La senatrice Tiziana Drago lascia il M5S: "Le mie battaglie non ascoltate"

Passerà al gruppo misto Popolo Protagonista-Alternativa Popolare, seguendo le orme di altri suoi colleghi ex-pentastellati

La senatrice Tiziana Drago, eletta con il Movimento Cinque Stelle, annuncia il suo addio al gruppo pentastellato, che sarà formalizzato oggi pomeriggio al Senato con un intervento di fine seduta. Passerà al gruppo misto Popolo Protagonista-Alternativa Popolare, seguendo le orme di altri suoi colleghi ex-pentastellati. “Sin dal primo giorno ho lavorato per ripagare la fiducia degli oltre 120mila elettori che mi hanno scelta nel collegio di Acireale. E il Movimento Cinque Stelle mi ha scelta per la mia essenza, per il mio impegno civile nell'Associazione Nazionale Famiglie Numerose (ANFN), nel Forum delle associazioni familiari e per la mia attenzione rivolta al mondo dell'istruzione e del sociale”. “Attenzione – prosegue Drago – che purtroppo è stata tradita rispetto alle tante proposte avanzate. Parlo ad esempio del grande piano legislativo che ho proposto contro l'inverno demografico che vive il nostro Paese. Un piano basato sul riordino dei cicli scolastici, sulla scuola, sulla modifica dei parametri Isee con sette ministeri coinvolti e una visione ad ampio raggio”. 
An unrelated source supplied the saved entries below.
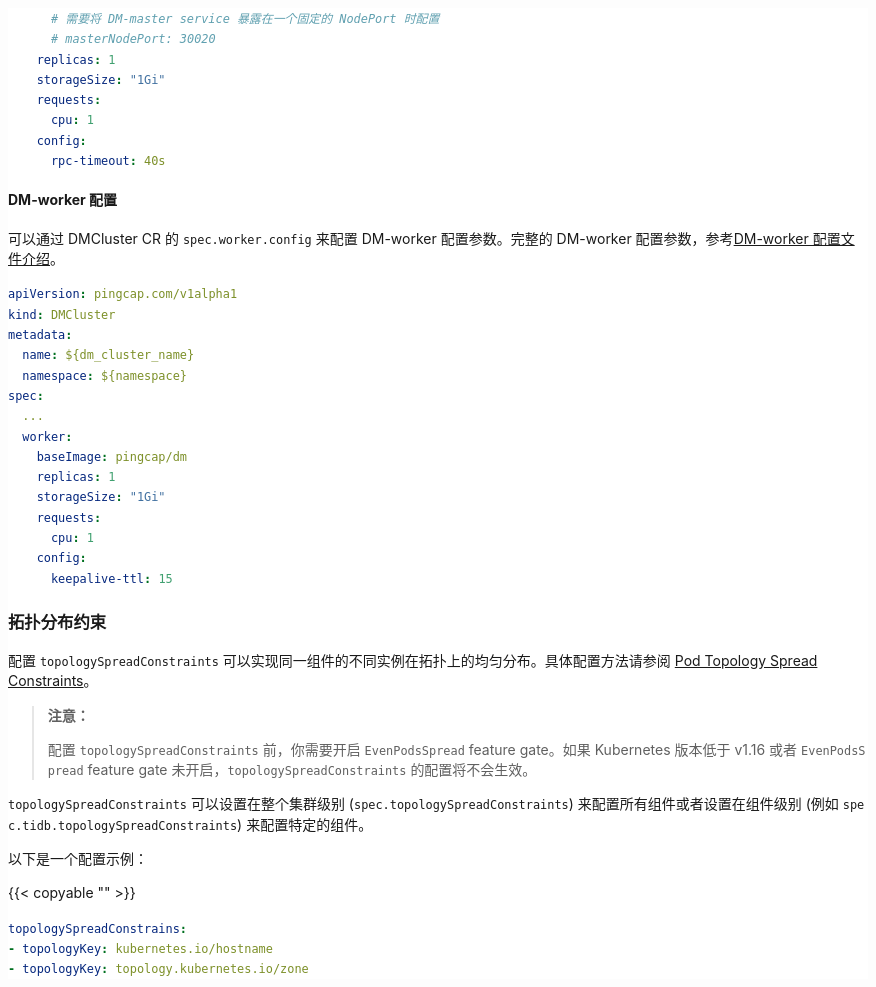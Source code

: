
 ```yaml
      # 需要将 DM-master service 暴露在一个固定的 NodePort 时配置
      # masterNodePort: 30020
    replicas: 1
    storageSize: "1Gi"
    requests:
      cpu: 1
    config:
      rpc-timeout: 40s
```

#### DM-worker 配置

可以通过 DMCluster CR 的 `spec.worker.config` 来配置 DM-worker 配置参数。完整的 DM-worker 配置参数，参考[DM-worker 配置文件介绍](https://docs.pingcap.com/zh/tidb-data-migration/v2.0/dm-worker-configuration-file)。

```yaml
apiVersion: pingcap.com/v1alpha1
kind: DMCluster
metadata:
  name: ${dm_cluster_name}
  namespace: ${namespace}
spec:
  ...
  worker:
    baseImage: pingcap/dm
    replicas: 1
    storageSize: "1Gi"
    requests:
      cpu: 1
    config:
      keepalive-ttl: 15
```

### 拓扑分布约束

配置 `topologySpreadConstraints` 可以实现同一组件的不同实例在拓扑上的均匀分布。具体配置方法请参阅 [Pod Topology Spread Constraints](https://kubernetes.io/docs/concepts/workloads/pods/pod-topology-spread-constraints/)。

> **注意：**
>
> 配置 `topologySpreadConstraints` 前，你需要开启 `EvenPodsSpread` feature gate。如果 Kubernetes 版本低于 v1.16 或者 `EvenPodsSpread` feature gate 未开启，`topologySpreadConstraints` 的配置将不会生效。

`topologySpreadConstraints` 可以设置在整个集群级别 (`spec.topologySpreadConstraints`) 来配置所有组件或者设置在组件级别 (例如 `spec.tidb.topologySpreadConstraints`) 来配置特定的组件。

以下是一个配置示例：

{{< copyable "" >}}

```yaml
topologySpreadConstrains:
- topologyKey: kubernetes.io/hostname
- topologyKey: topology.kubernetes.io/zone
```
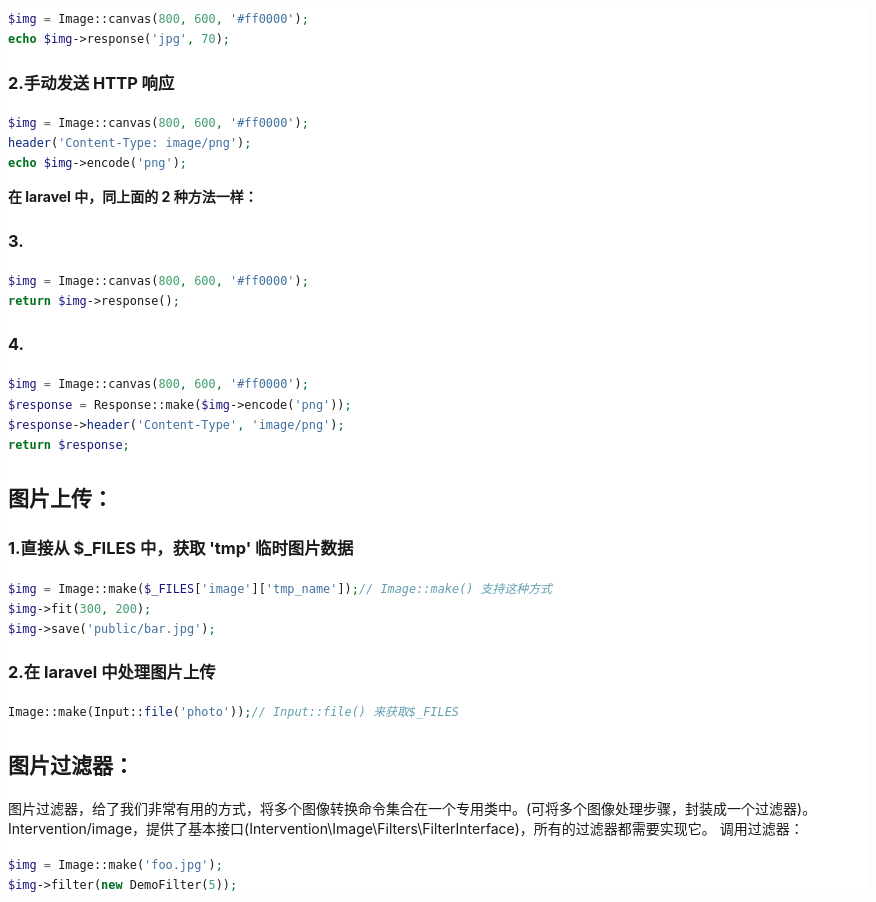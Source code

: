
 ```php
$img = Image::canvas(800, 600, '#ff0000');
echo $img->response('jpg', 70);
```

### 2.手动发送 HTTP 响应

```php
$img = Image::canvas(800, 600, '#ff0000');
header('Content-Type: image/png');
echo $img->encode('png');
```

**在 laravel 中，同上面的 2 种方法一样：**

### 3.

```php
$img = Image::canvas(800, 600, '#ff0000');
return $img->response();
```

### 4.

```php
$img = Image::canvas(800, 600, '#ff0000');
$response = Response::make($img->encode('png'));
$response->header('Content-Type', 'image/png');
return $response;
```

## 图片上传：

### 1.直接从 $\_FILES 中，获取 'tmp' 临时图片数据

```php
$img = Image::make($_FILES['image']['tmp_name']);// Image::make() 支持这种方式
$img->fit(300, 200);
$img->save('public/bar.jpg');
```

### 2.在 laravel 中处理图片上传

```php
Image::make(Input::file('photo'));// Input::file() 来获取$_FILES
```

## 图片过滤器：

图片过滤器，给了我们非常有用的方式，将多个图像转换命令集合在一个专用类中。(可将多个图像处理步骤，封装成一个过滤器)。
Intervention/image，提供了基本接口(Intervention\Image\Filters\FilterInterface)，所有的过滤器都需要实现它。
调用过滤器：

```php
$img = Image::make('foo.jpg');
$img->filter(new DemoFilter(5));
```
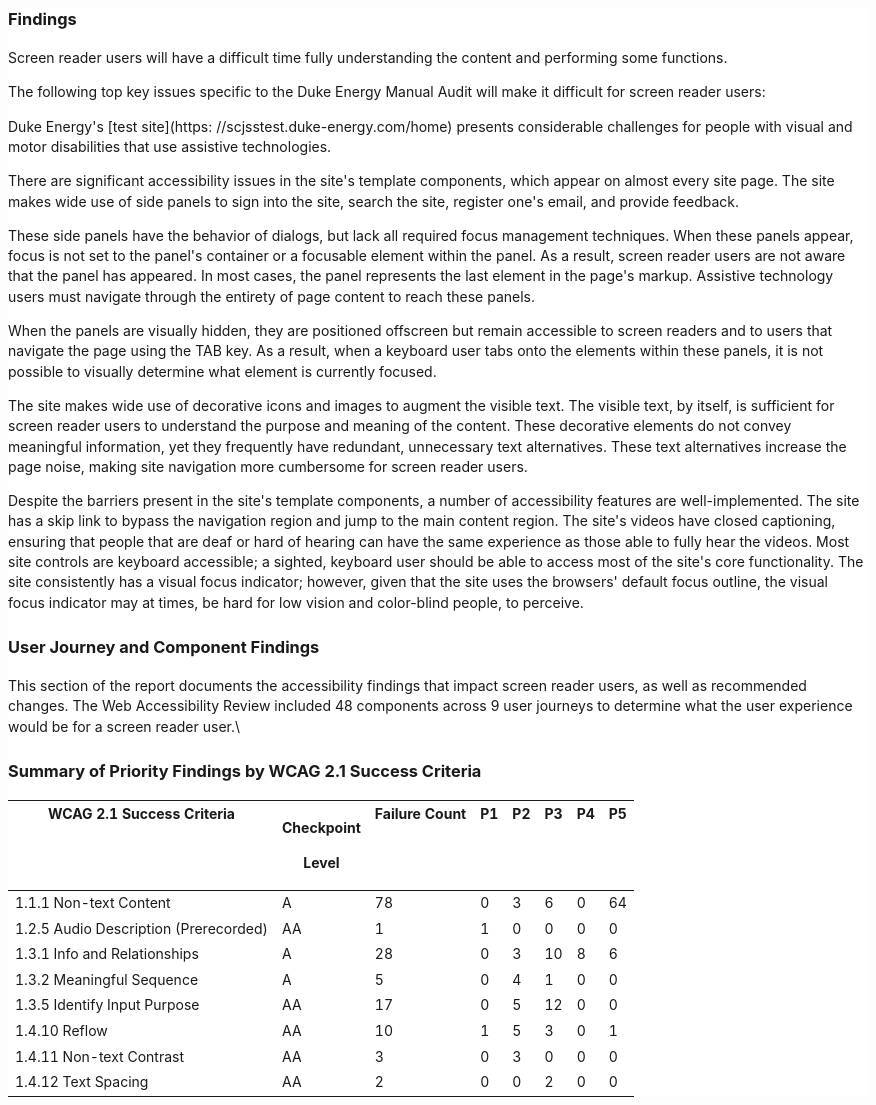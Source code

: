 
### Findings <a href="#_toc46408361" id="_toc46408361"></a>

Screen reader users will have a difficult time fully understanding the content and performing some functions.

The following top key issues specific to the Duke Energy Manual Audit will make it difficult for screen reader users:

Duke Energy's \[test site]\(https: //scjsstest.duke-energy.com/home) presents considerable challenges for people with visual and motor disabilities that use assistive technologies.

There are significant accessibility issues in the site's template components, which appear on almost every site page. The site makes wide use of side panels to sign into the site, search the site, register one's email, and provide feedback.

These side panels have the behavior of dialogs, but lack all required focus management techniques. When these panels appear, focus is not set to the panel's container or a focusable element within the panel. As a result, screen reader users are not aware that the panel has appeared. In most cases, the panel represents the last element in the page's markup. Assistive technology users must navigate through the entirety of page content to reach these panels.

When the panels are visually hidden, they are positioned offscreen but remain accessible to screen readers and to users that navigate the page using the TAB key. As a result, when a keyboard user tabs onto the elements within these panels, it is not possible to visually determine what element is currently focused.

The site makes wide use of decorative icons and images to augment the visible text. The visible text, by itself, is sufficient for screen reader users to understand the purpose and meaning of the content. These decorative elements do not convey meaningful information, yet they frequently have redundant, unnecessary text alternatives. These text alternatives increase the page noise, making site navigation more cumbersome for screen reader users.

Despite the barriers present in the site's template components, a number of accessibility features are well-implemented. The site has a skip link to bypass the navigation region and jump to the main content region. The site's videos have closed captioning, ensuring that people that are deaf or hard of hearing can have the same experience as those able to fully hear the videos. Most site controls are keyboard accessible; a sighted, keyboard user should be able to access most of the site's core functionality. The site consistently has a visual focus indicator; however, given that the site uses the browsers' default focus outline, the visual focus indicator may at times, be hard for low vision and color-blind people, to perceive.

### User Journey and Component Findings <a href="#_toc94547023" id="_toc94547023"></a>

This section of the report documents the accessibility findings that impact screen reader users, as well as recommended changes. The Web Accessibility Review included 48 components across 9 user journeys to determine what the user experience would be for a screen reader user.\\

### Summary of Priority Findings by WCAG 2.1 Success Criteria <a href="#_toc94547024" id="_toc94547024"></a>

| WCAG 2.1 Success Criteria             | <p>Checkpoint</p><p>Level</p> | Failure Count | P1  | P2  | P3  | P4  | P5  |
| ------------------------------------- | ----------------------------- | ------------- | --- | --- | --- | --- | --- |
| 1.1.1 Non-text Content                | A                             | 78            | 0   | 3   | 6   | 0   | 64  |
| 1.2.5 Audio Description (Prerecorded) | AA                            | 1             | 1   | 0   | 0   | 0   | 0   |
| 1.3.1 Info and Relationships          | A                             | 28            | 0   | 3   | 10  | 8   | 6   |
| 1.3.2 Meaningful Sequence             | A                             | 5             | 0   | 4   | 1   | 0   | 0   |
| 1.3.5 Identify Input Purpose          | AA                            | 17            | 0   | 5   | 12  | 0   | 0   |
| 1.4.10 Reflow                         | AA                            | 10            | 1   | 5   | 3   | 0   | 1   |
| 1.4.11 Non-text Contrast              | AA                            | 3             | 0   | 3   | 0   | 0   | 0   |
| 1.4.12 Text Spacing                   | AA                            | 2             | 0   | 0   | 2   | 0   | 0   |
“Eppure, nonostante questo grande impegno, nel Movimento ha fatto rumore solamente la mia partecipazione al Forum per la Famiglia di Verona. Partecipazione contestata come reato di lesa maestà, mentre venne ignorata la mia presenza a L’Aquila Film Festival, il giorno prima, dove venni invitata a partecipare ad una tavola rotonda, con esponenti di vari schieramenti, organizzata dal mondo lgbt e famiglie arcobaleno, per parlare di vari temi, come unioni civili, coppie di fatto,single, adozioni. Sono per il dialogo e l'ascolto”. “Purtroppo, al di là degli impegni traditi sulla famiglia, vi sono state pochissime attenzioni per i docenti vincitori di concorso ed esiliati al Nord, senza aver dato loro la possibilità di poter rientrare nelle città di residenza. Ma anche le tante battaglie per la mia amata isola sono cadute in un cantuccio: poche risposte sull'emergenza sisma, nessun grande piano per le infrastrutture, il tema della sperequazione fiscale mai affrontato, l'istituzione delle zone franche montane in standby”. Poi la senatrice ha concluso: “Per tutti questi motivi provo dispiacere nei confronti degli elettori, dei siciliani, degli italiani. Ma la battaglia continuerà: c'è ancora molto da fare e molti cittadini attendono, giustamente, risposte dai palazzi della politica. Auguro buona prosecuzione ai colleghi M5s e, come ebbe a dire Moro, “la persona prima di tutto” e ci saranno altri modi e altre forme per essere al servizio della mia terra".